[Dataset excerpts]
★ ★ ★ ★ ★
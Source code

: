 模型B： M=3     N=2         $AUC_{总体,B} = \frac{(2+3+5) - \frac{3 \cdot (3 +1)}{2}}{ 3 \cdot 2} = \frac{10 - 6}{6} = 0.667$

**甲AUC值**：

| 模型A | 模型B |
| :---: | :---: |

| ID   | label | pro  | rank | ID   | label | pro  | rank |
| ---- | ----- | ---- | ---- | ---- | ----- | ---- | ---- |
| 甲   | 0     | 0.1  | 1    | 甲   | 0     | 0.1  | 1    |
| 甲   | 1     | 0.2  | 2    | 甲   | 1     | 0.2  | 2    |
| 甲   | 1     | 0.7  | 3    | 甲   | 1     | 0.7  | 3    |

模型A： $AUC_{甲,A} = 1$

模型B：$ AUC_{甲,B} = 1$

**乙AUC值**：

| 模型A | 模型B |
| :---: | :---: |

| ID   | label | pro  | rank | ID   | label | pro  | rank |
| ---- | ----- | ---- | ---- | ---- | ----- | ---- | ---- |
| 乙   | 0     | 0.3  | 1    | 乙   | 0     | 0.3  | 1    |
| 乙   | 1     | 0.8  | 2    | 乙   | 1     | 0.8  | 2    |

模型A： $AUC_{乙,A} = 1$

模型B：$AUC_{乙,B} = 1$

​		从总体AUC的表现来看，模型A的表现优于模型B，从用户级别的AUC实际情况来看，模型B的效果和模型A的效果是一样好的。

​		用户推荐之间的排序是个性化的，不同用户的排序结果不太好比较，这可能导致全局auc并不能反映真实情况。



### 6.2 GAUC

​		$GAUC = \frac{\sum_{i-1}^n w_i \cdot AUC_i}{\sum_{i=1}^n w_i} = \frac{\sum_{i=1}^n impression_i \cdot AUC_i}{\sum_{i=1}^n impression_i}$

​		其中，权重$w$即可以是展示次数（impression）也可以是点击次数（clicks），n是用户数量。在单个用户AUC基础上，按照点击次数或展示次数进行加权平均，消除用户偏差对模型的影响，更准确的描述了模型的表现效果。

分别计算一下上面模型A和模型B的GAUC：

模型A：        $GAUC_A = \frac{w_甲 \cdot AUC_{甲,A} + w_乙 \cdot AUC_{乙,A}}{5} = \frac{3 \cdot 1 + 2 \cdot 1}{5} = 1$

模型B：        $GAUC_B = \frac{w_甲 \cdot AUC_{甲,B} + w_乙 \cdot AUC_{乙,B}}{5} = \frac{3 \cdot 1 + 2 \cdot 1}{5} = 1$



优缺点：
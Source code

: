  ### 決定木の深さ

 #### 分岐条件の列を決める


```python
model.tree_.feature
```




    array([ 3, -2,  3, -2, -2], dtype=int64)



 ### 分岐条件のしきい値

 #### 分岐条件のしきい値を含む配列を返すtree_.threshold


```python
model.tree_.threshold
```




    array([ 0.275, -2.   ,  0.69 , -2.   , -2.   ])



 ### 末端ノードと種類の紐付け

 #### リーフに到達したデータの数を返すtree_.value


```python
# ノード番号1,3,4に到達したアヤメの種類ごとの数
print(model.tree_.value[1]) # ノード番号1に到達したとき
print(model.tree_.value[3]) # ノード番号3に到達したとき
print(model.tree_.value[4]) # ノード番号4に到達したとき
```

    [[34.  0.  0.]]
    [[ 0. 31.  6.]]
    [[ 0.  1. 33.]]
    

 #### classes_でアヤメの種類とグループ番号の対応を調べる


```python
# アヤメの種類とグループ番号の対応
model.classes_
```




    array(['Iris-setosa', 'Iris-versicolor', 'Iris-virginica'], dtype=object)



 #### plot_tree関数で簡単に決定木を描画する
★ ★ ★ ★ ★
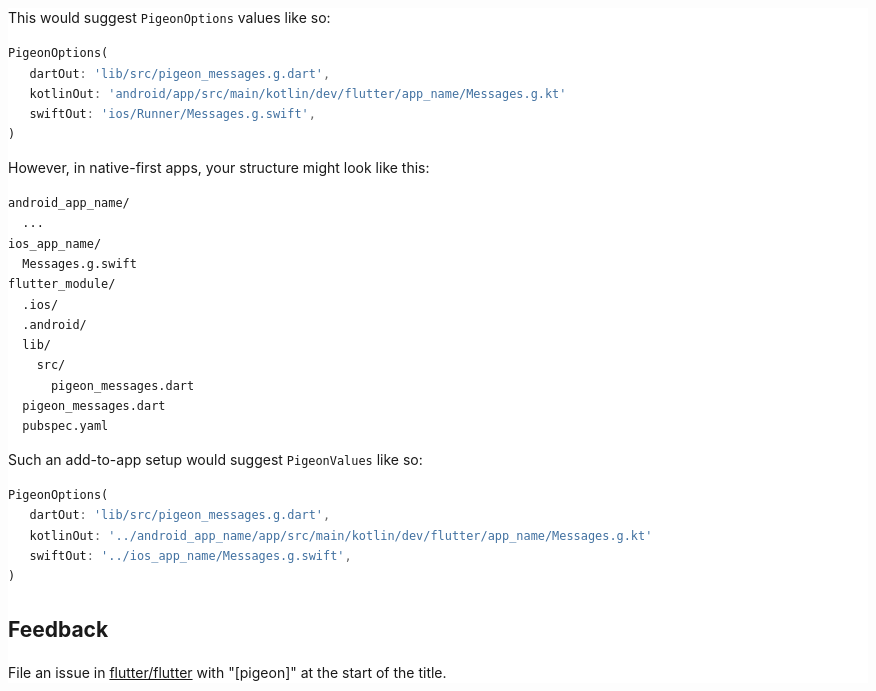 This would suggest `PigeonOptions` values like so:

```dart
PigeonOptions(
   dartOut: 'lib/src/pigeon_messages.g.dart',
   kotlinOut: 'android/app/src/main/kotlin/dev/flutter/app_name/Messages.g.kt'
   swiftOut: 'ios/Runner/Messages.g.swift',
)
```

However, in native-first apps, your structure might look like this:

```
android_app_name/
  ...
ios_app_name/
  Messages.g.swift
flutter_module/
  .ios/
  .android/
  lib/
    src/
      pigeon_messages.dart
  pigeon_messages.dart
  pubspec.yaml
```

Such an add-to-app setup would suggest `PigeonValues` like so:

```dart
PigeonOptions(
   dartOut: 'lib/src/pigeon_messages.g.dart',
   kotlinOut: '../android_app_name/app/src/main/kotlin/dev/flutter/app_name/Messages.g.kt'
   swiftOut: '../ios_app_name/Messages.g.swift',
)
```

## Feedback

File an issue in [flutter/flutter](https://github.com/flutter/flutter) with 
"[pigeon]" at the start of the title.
★ ★ ★ ★ ★
-- What to do --
Look above for the line holding "#### リーフに到達したデータの数を返すtree_.value" and the line holding "#### plot_tree関数で簡単に決定木を描画する". Retype both, and every line between them, word for word and nothing else.

-- Result for this exercise --
 #### リーフに到達したデータの数を返すtree_.value


```python
# ノード番号1,3,4に到達したアヤメの種類ごとの数
print(model.tree_.value[1]) # ノード番号1に到達したとき
print(model.tree_.value[3]) # ノード番号3に到達したとき
print(model.tree_.value[4]) # ノード番号4に到達したとき
```

    [[34.  0.  0.]]
    [[ 0. 31.  6.]]
    [[ 0.  1. 33.]]
    

 #### classes_でアヤメの種類とグループ番号の対応を調べる


```python
# アヤメの種類とグループ番号の対応
model.classes_
```




    array(['Iris-setosa', 'Iris-versicolor', 'Iris-virginica'], dtype=object)



 #### plot_tree関数で簡単に決定木を描画する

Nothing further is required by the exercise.